→ **Extracted entries**
>>>

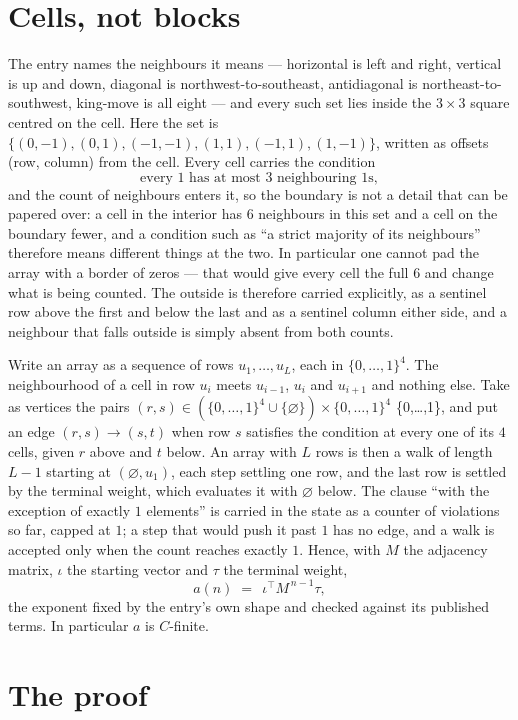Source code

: \documentclass[11pt,a4paper]{article}
\theoremstyle{plain}
\theoremstyle{definition}
\begin{document}
\section{Cells, not blocks}

The entry names the neighbours it means --- horizontal is left and right, vertical is up and
down, diagonal is northwest-to-southeast, antidiagonal is northeast-to-southwest, king-move is
all eight --- and every such set lies inside the $3\times3$ square centred on the cell. Here
the set is $\{(0,-1), (0,1), (-1,-1), (1,1), (-1,1), (1,-1)\}$, written as offsets (row, column) from the cell. Every cell carries
the condition
\[
\text{every 1 has at most 3 neighbouring 1s},
\]
and the count of neighbours enters it, so the boundary is not a detail that can be papered
over: a cell in the interior has $6$ neighbours in this set and a cell on the boundary
fewer, and a condition such as ``a strict majority of its neighbours'' therefore means
different things at the two. In particular one cannot pad the array with a border of zeros ---
that would give every cell the full $6$ and change what is being counted. The outside is
therefore carried
explicitly, as a sentinel row above the first and below the last and as a sentinel column
either side, and a neighbour that falls outside is simply absent from both counts.

Write an array as a sequence of rows $u_1,\dots,u_L$, each in
$\{0,\dots,1\}^{4}$. The neighbourhood of a cell in row $u_i$ meets $u_{i-1}$,
$u_i$ and $u_{i+1}$ and nothing else. Take as vertices the pairs
$(r,s)\in(\{0,\dots,1\}^{4}\cup\{\varnothing\})\times\{0,\dots,1\}^{4}$ \times \{0,\dots,1\},
and put an edge $(r,s)\to(s,t)$ when row $s$ satisfies the condition at every one of its
$4$ cells, given $r$ above and $t$ below. An array with $L$ rows is then a walk of length
$L-1$ starting at $(\varnothing,u_1)$, each step settling one row, and the last row is
settled by the terminal weight, which evaluates it with $\varnothing$ below. The clause ``with the exception of exactly $1$ elements'' is carried in
the state as a counter of violations so far, capped at $1$; a step that would push it past
$1$ has no edge, and a walk is accepted only when the count reaches exactly $1$. Hence,
with $M$ the adjacency matrix, $\iota$ the starting vector and $\tau$ the terminal weight,
\[
a(n)\;=\;\,\iota^{\!\top}M^{\,n-1}\tau ,
\]
the exponent fixed by the entry's own shape and checked against its published terms. In
particular $a$ is $C$-finite.

\section{The proof}
\end{document}
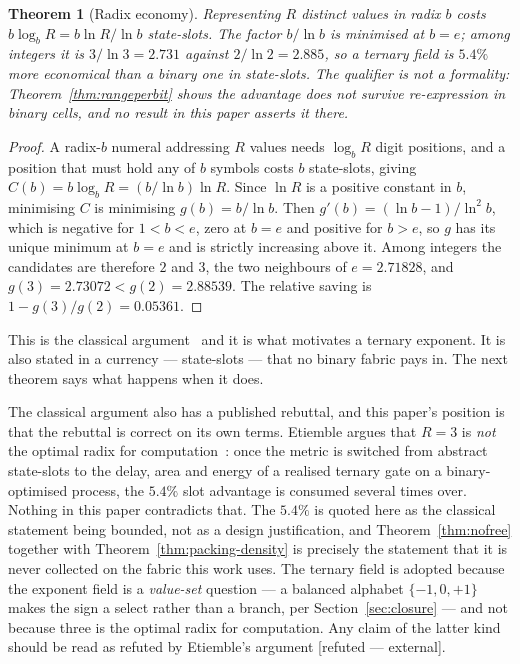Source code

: \documentclass[11pt]{article}
\newtheorem{theorem}{Theorem}
\theoremstyle{definition}
\begin{document}
\begin{theorem}[Radix economy]
\label{thm:economy}
Representing $R$ distinct values in radix $b$ costs $b\log_b R = b\ln R/\ln b$
state-slots. The factor $b/\ln b$ is minimised at $b = e$; among integers it is
$3/\ln 3 = 2.731$ against $2/\ln 2 = 2.885$, so a ternary field is $5.4\%$ more
economical than a binary one \emph{in state-slots}. The qualifier is not a
formality: Theorem~\ref{thm:rangeperbit} shows the advantage does not survive
re-expression in binary cells, and no result in this paper asserts it there.
\end{theorem}

\begin{proof}
A radix-$b$ numeral addressing $R$ values needs $\log_b R$ digit positions, and a
position that must hold any of $b$ symbols costs $b$ state-slots, giving
$C(b) = b\log_b R = (b/\ln b)\ln R$. Since $\ln R$ is a positive constant in $b$,
minimising $C$ is minimising $g(b) = b/\ln b$. Then
$g'(b) = (\ln b - 1)/\ln^{2} b$, which is negative for $1 < b < e$, zero at
$b = e$ and positive for $b > e$, so $g$ has its unique minimum at $b = e$ and is
strictly increasing above it. Among integers the candidates are therefore $2$ and
$3$, the two neighbours of $e = 2.71828$, and $g(3) = 2.73072 < g(2) = 2.88539$.
The relative saving is $1 - g(3)/g(2) = 0.05361$.
\end{proof}

This is the classical argument~\cite{hayes2001,radixeconomy} and it is what
motivates a ternary exponent. It is also stated in a currency --- state-slots ---
that no binary fabric pays in. The next theorem says what happens when it does.

The classical argument also has a published rebuttal, and this paper's position is
that the rebuttal is correct on its own terms. Etiemble argues that $R=3$ is
\emph{not} the optimal radix for computation~\cite{etiemble2019}: once the metric
is switched from abstract state-slots to the delay, area and energy of a realised
ternary gate on a binary-optimised process, the $5.4\%$ slot advantage is consumed
several times over. Nothing in this paper contradicts that. The $5.4\%$ is quoted
here as the classical statement being bounded, not as a design justification, and
Theorem~\ref{thm:nofree} together with Theorem~\ref{thm:packing-density} is
precisely the statement that it is never collected on the fabric this work uses.
The ternary field is adopted because the exponent field is a \emph{value-set}
question --- a balanced alphabet $\{-1,0,+1\}$ makes the sign a select rather than
a branch, per Section~\ref{sec:closure} --- and not because three is the optimal
radix for computation. Any claim of the latter kind should be read as refuted by
Etiemble's argument [refuted --- external].
\end{document}
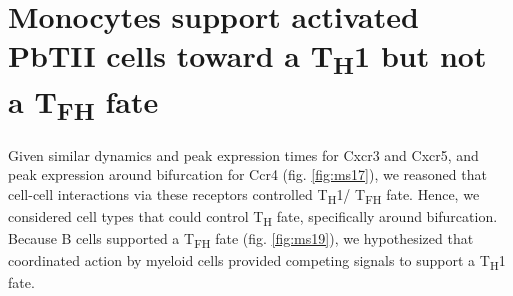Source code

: \section{Monocytes support activated PbTII cells toward a \texorpdfstring{T\textsubscript{H}1 but not a T\textsubscript{FH}}{TH1 but not a TFH} fate}

Given similar dynamics and peak expression times for Cxcr3 and Cxcr5, and peak expression around bifurcation for Ccr4 (fig. \ref{fig:ms17}), we reasoned that cell-cell interactions via these receptors controlled T\textsubscript{H}1/ T\textsubscript{FH} fate. Hence, we considered cell types that could control T\textsubscript{H} fate, specifically around bifurcation. Because B cells supported a T\textsubscript{FH} fate (fig. \ref{fig:ms19}), we hypothesized that coordinated action by myeloid cells provided competing signals to support a T\textsubscript{H}1 fate.


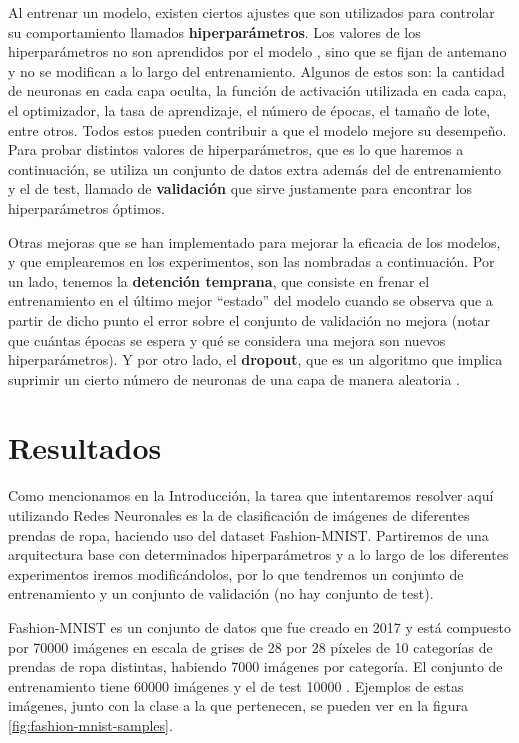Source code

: \documentclass[aps,twocolumn,groupedaddress]{revtex4-2}
\begin{document}
Al entrenar un modelo, existen ciertos ajustes que son utilizados para controlar su comportamiento llamados \textbf{hiperparámetros}. Los valores de los hiperparámetros no son aprendidos por el modelo \cite{deep-learning}, sino que se fijan de antemano y no se modifican a lo largo del entrenamiento. Algunos de estos son: la cantidad de neuronas en cada capa oculta, la función de activación utilizada en cada capa, el optimizador, la tasa de aprendizaje, el número de épocas, el tamaño de lote, entre otros. Todos estos pueden contribuir a que el modelo mejore su desempeño. Para probar distintos valores de hiperparámetros, que es lo que haremos a continuación, se utiliza un conjunto de datos extra además del de entrenamiento y el de test, llamado de \textbf{validación} que sirve justamente para encontrar los hiperparámetros óptimos.

Otras mejoras que se han implementado para mejorar la eficacia de los modelos, y que emplearemos en los experimentos, son las nombradas a continuación. Por un lado, tenemos la \textbf{detención temprana}, que consiste en frenar el entrenamiento en el último mejor ``estado'' del modelo cuando se observa que a partir de dicho punto el error sobre el conjunto de validación no mejora (notar que cuántas épocas se espera y qué se considera una mejora son nuevos hiperparámetros). Y por otro lado, el \textbf{dropout}, que es un algoritmo que implica suprimir un cierto número de neuronas de una capa de manera aleatoria \cite{apuntes-redes-neuronales}. 

\section{Resultados}
Como mencionamos en la Introducción, la tarea que intentaremos resolver aquí utilizando Redes Neuronales es la de clasificación de imágenes de diferentes prendas de ropa, haciendo uso del dataset Fashion-MNIST. Partiremos de una arquitectura base con determinados hiperparámetros y a lo largo de los diferentes experimentos iremos modificándolos, por lo que tendremos un conjunto de entrenamiento y un conjunto de validación (no hay conjunto de test).

Fashion-MNIST es un conjunto de datos que fue creado en 2017 y está compuesto por 70000 imágenes en escala de grises de 28 por 28 píxeles de 10 categorías de prendas de ropa distintas, habiendo 7000 imágenes por categoría.  El conjunto de entrenamiento tiene 60000 imágenes y el de test 10000 \cite{fashion-mnist}. Ejemplos de estas imágenes, junto con la clase a la que pertenecen, se pueden ver en la figura \ref{fig:fashion-mnist-samples}.
\end{document}
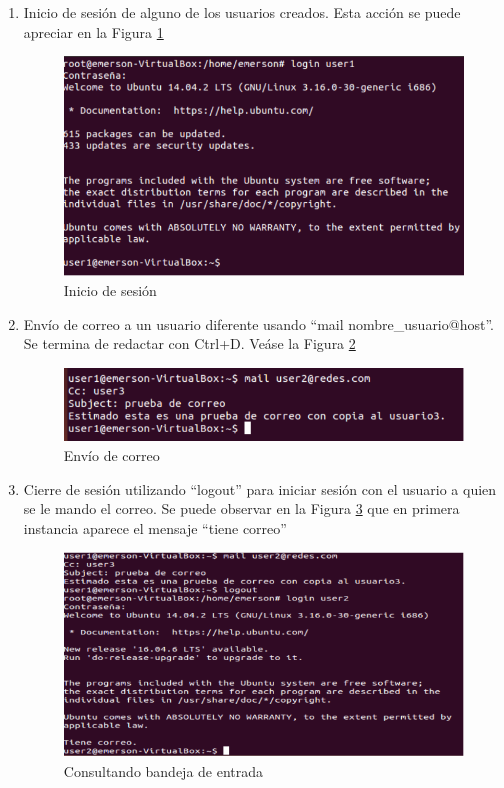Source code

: \begin{enumerate}
    \item Inicio de sesión de alguno de los usuarios creados. Esta acción se puede apreciar en la Figura \ref{fig:smtp8}
    
    \begin{figure}[H]
        \centering
        \includegraphics[scale=.85]{imagenes/primero/paso8_smtp.PNG}
        \caption{Inicio de sesión}
        \label{fig:smtp8}
    \end{figure}
    
    \item Envío de correo a un usuario diferente usando ``mail nombre\_usuario@host''. Se termina de redactar con Ctrl+D. Veáse la Figura \ref{fig:smtp9}
    
    \begin{figure}[H]
        \centering
        \includegraphics[scale=.77]{imagenes/primero/paso9_smtp.PNG}
        \caption{Envío de correo}
        \label{fig:smtp9}
    \end{figure}
    
    \item Cierre de sesión utilizando “logout” para iniciar sesión con el usuario a quien se le mando el correo. Se puede observar en la Figura \ref{fig:smtp10} que en primera instancia aparece el mensaje ``tiene correo''
    
    \begin{figure}[H]
        \centering
        \includegraphics[scale=.77]{imagenes/primero/paso10_smtp.PNG}
        \caption{Consultando bandeja de entrada}
        \label{fig:smtp10}
    \end{figure}
    

\end{enumerate}
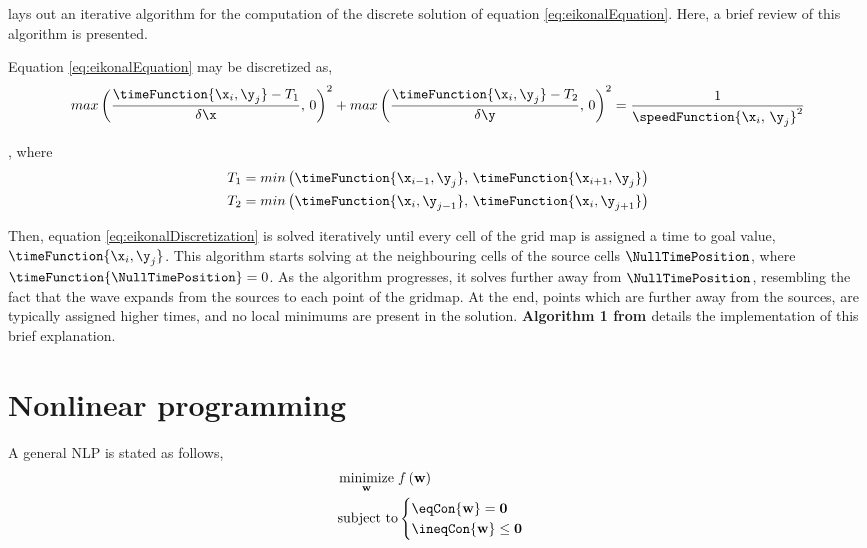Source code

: \citet{fmAdvancedGomez} lays out an iterative algorithm for the computation of the discrete solution of equation \eqref{eq:eikonalEquation}. Here, a brief review of this algorithm is presented.

Equation \eqref{eq:eikonalEquation} may be discretized as,
\begin{equation}
	max\left( \frac{\timeFunction{\x_i, \y_j} - T_1}{\delta \x},\, 0 \right)^2 + max\left( \frac{\timeFunction{\x_i, \y_j} - T_2}{\delta \y},\, 0 \right)^2 = \frac{1}{\speedFunction{\x_i,\, \y_j}^2}
	\label{eq:eikonalDiscretization}
\end{equation}

\noindent , where
\begin{equation}
	\begin{aligned}
		T_1 &= min\left( \timeFunction{\x_{i-1}, \y_j},\, \timeFunction{\x_{i+1}, \y_j} \right)\\
		T_2 &= min\left( \timeFunction{\x_i, \y_{j-1}},\, \timeFunction{\x_i, \y_{j+1}} \right)
	\end{aligned}
	\label{eq:t1t2}
\end{equation}

Then, equation \eqref{eq:eikonalDiscretization} is solved iteratively until every cell of the grid map is assigned a time to goal value, $\timeFunction{\x_i, \y_j}$. This algorithm starts solving  at the neighbouring cells of the source cells $\NullTimePosition$, where $\timeFunction{\NullTimePosition} = 0$. As the algorithm progresses, it solves  further away from $\NullTimePosition$, resembling the fact that the wave expands from the sources to each point of the gridmap. At the end, points which are further away from the sources, are typically assigned higher times, and no local minimums are present in the solution. \textbf{Algorithm 1 from \cite{fmAdvancedGomez}} details the implementation of this brief explanation.

\section{Nonlinear programming}
\label{section:nonlinearopt}

A general NLP \cite{diehlnumericalocp} is stated as follows,
\begin{equation}
\begin{aligned}
	\underset{\mathbf{w}}{\text{minimize}} \hspace{1mm} &f\left(\mathbf{w}\right)\\
	\text{subject to} &
	\begin{cases}
		\eqCon{\mathbf{w}} = \mathbf{0}\\
		\ineqCon{\mathbf{w}} \leq \mathbf{0}
	\end{cases}
\end{aligned}
\label{eq:gennlp}
\end{equation}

<<<

→ **Required action**
Show me each line of the listing above with "Envío" in it.

→ **Response below**
    \item Envío de correo a un usuario diferente usando ``mail nombre\_usuario@host''. Se termina de redactar con Ctrl+D. Veáse la Figura \ref{fig:smtp9}
        \caption{Envío de correo}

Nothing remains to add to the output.